If you’re on the academic job market, I recommend taking the earliest possible interview date- assuming you can be prepared. Several advantages are:
1. Other places will hear about you interviewing and that’s a good thing,
2. Your hosts will be less jaded and more enthusiastic to see you (particularly at those places that do a lot of interviews),
3. You can set the benchmark that other candidates get compared against, &
4. Places that can make parallel offers will often not wait to see others.
@msabuncu Thanks for these tips, Mert. I was a student at your ML class previously. I find your posts insightful and helpful. I’d like to learn if you also have tips for academic couples in the job market? I’d be very interested to know.
@feixia great question. First and foremost, I recommend applying broadly and independently. I also suggest not bringing this up during interviews and being hyper-focused on getting an offer. When you have offer(s), you should immediately bring up the partner situation. Most top places have mechanisms to help with partner recruitment. It varies a lot by institutions, but if the partner can fit several positions (eg depts), I’d try to pursue all options.
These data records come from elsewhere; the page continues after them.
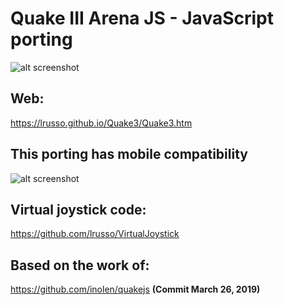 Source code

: # Quake III Arena JS - JavaScript porting

![alt screenshot](https://raw.githubusercontent.com/lrusso/Quake3/master/Quake31.png)

## Web:

https://lrusso.github.io/Quake3/Quake3.htm

## This porting has mobile compatibility

![alt screenshot](https://raw.githubusercontent.com/lrusso/Quake3/master/Quake32.png)


## Virtual joystick code:

https://github.com/lrusso/VirtualJoystick

## Based on the work of:

https://github.com/inolen/quakejs **(Commit March 26, 2019)**
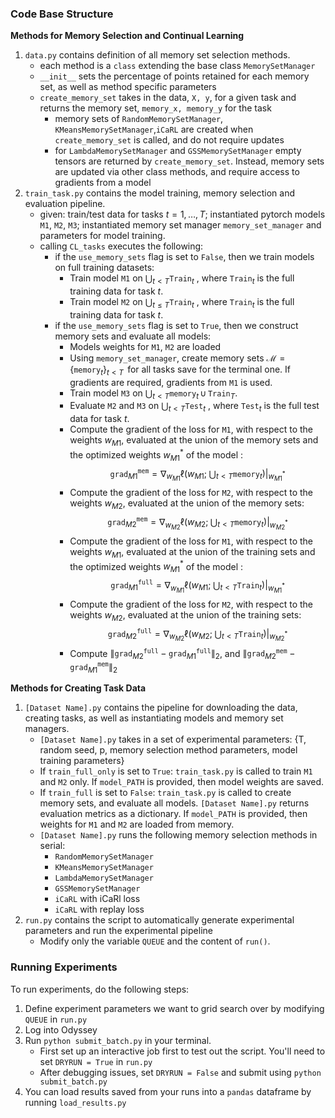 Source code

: ### Code Base Structure

**Methods for Memory Selection and Continual Learning**
1. `data.py` contains definition of all memory set selection methods. 
    - each method is a `class` extending the base class `MemorySetManager`
    - `__init__` sets the percentage of points retained for each memory set, as well as method specific parameters
    - `create_memory_set` takes in the data, `X, y`, for a given task and returns the memory set, `memory_x, memory_y` for the task
        - memory sets of `RandomMemorySetManager`, `KMeansMemorySetManager`,`iCaRL` are created when `create_memory_set` is called, and do not require updates
        - for `LambdaMemorySetManager` and `GSSMemorySetManager` empty tensors are returned by `create_memory_set`. Instead, memory sets are updated via other class methods, and require access to gradients from a model		
2. `train_task.py` contains the model training, memory selection and evaluation pipeline.
    - given: train/test data for tasks $t = 1,\ldots, T$; instantiated pytorch models `M1`, `M2`, `M3`; instantiated memory set manager `memory_set_manager` and parameters for model training.
    - calling `CL_tasks` executes the following:
        - if the `use_memory_sets` flag is set to `False`, then we train models on full training datasets:
            - Train model `M1` on $\bigcup_{t<T} \mathtt{Train}_t$ , where $\mathtt{Train}_t$ is the full training data for task $t$.
            - Train model `M2` on $\bigcup_{t\leq T} \mathtt{Train}_t$ , where $\mathtt{Train}_t$ is the full training data for task $t$.
        - if the `use_memory_sets` flag is set to `True`, then we construct memory sets and evaluate all models:
            - Models weights for `M1`, `M2` are loaded 
            - Using `memory_set_manager`, create memory sets $\mathcal{M} = \{\mathtt{memory}_t\}_{t<T}\,$ for all tasks save for the terminal one. If gradients are required, gradients from `M1` is used.
            - Train model `M3` on $\bigcup_{t< T}\mathtt{memory}_t \,\cup\, \mathtt{Train}_T$.
            - Evaluate `M2` and `M3` on $\bigcup_{t<T} \mathtt{Test}_t$ , where $\mathtt{Test}_t$ is the full test data for task $t$.
            - Compute the gradient of the loss for `M1`, with respect to the weights $w_{M1}$, evaluated at the union of the memory sets and the optimized weights $w^*_{M1}$ of the model :
$$\mathtt{grad}^{\mathtt{mem}}_{M1} = \nabla_{w_{M1}} \ell\left( w_{M1};\;\bigcup_{t< T}\mathtt{memory}_t \right)\bigg|_{w^*_{M1}}$$
            - Compute the gradient of the loss for `M2`, with respect to the weights $w_{M2}$, evaluated at the union of the memory sets:
$$\mathtt{grad}^{\mathtt{mem}}_{M2} = \nabla_{w_{M2}} \ell\left( w_{M2};\;\bigcup_{t< T}\mathtt{memory}_t \right)\bigg|_{w^*_{M2}}$$
            - Compute the gradient of the loss for `M1`, with respect to the weights $w_{M1}$, evaluated at the union of the training sets and the optimized weights $w^*_{M1}$ of the model :
$$\mathtt{grad}^{\mathtt{full}}_{M1} = \nabla_{w_{M1}} \ell\left( w_{M1};\;\bigcup_{t< T}\mathtt{Train}_t \right)\bigg|_{w^*_{M1}}$$
            - Compute the gradient of the loss for `M2`, with respect to the weights $w_{M2}$, evaluated at the union of the training sets:
$$\mathtt{grad}^{\mathtt{full}}_{M2} = \nabla_{w_{M2}} \ell\left( w_{M2};\;\bigcup_{t< T}\mathtt{Train}_t \right)\bigg|_{w^*_{M2}}$$
            - Compute $\|\mathtt{grad}^{\mathtt{full}}_{M2} -  \mathtt{grad}^{\mathtt{full}}_{M1}\|_2$, and $\|\mathtt{grad}^{\mathtt{mem}}_{M2} - \mathtt{grad}^{\mathtt{mem}}_{M1}\|_2$

**Methods for Creating Task Data**
1. `[Dataset Name].py` contains the pipeline for downloading the data, creating tasks, as well as instantiating models and memory set managers.
    - `[Dataset Name].py` takes in a set of experimental parameters: 
        {T, random seed, p, memory selection method parameters, model training parameters}
    - If `train_full_only` is set to `True`:  `train_task.py` is called to train `M1` and `M2` only. If `model_PATH` is provided, then model weights are saved.
    - If `train_full` is set to `False`: `train_task.py` is called to create memory sets, 
and evaluate all models. `[Dataset Name].py` returns evaluation metrics as a dictionary. If  `model_PATH` is provided, then weights for `M1` and `M2` are loaded from memory. 
    - `[Dataset Name].py` runs the following memory selection methods in serial:
         - `RandomMemorySetManager`
         - `KMeansMemorySetManager`
         - `LambdaMemorySetManager`
         - `GSSMemorySetManager`
         - `iCaRL` with iCaRl loss
         - `iCaRL` with replay loss
2. `run.py` contains the script to automatically generate experimental parameters and run the experimental pipeline
    - Modify only the variable `QUEUE` and the content of `run()`.

### Running Experiments

To run experiments, do the following steps:
1. Define experiment parameters we want to grid search over by modifying `QUEUE` in `run.py`
2. Log into Odyssey
3. Run `python submit_batch.py` in your terminal. 
    - First set up an interactive job first to test out the script. You'll need to set `DRYRUN = True` in `run.py`
    - After debugging issues, set `DRYRUN = False` and submit using `python submit_batch.py`
4. You can load results saved from your runs into a `pandas` dataframe by running `load_results.py`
@msabuncu Thanks, Mert, for this informative tip!
@msabuncu @feixia This was the strategy we took when Judy and I started. Happy to chat more offline about our experience.
@alexkwan @msabuncu wow, sounds great! Happy to chat offline too.
@msabuncu great post! One extension based on my experience: Try to make sure your #1 university is roughly your third interview. Don't start with that because you will have to get in the flow and understand basic logistics of how these interviews roll. Universities are much more flexible in their dates than you think (they really want _you_ to come interview!). After 1 or 2 you are in great shape (and not yet exhausted by it) so that's a good time to nail that dream university's interview!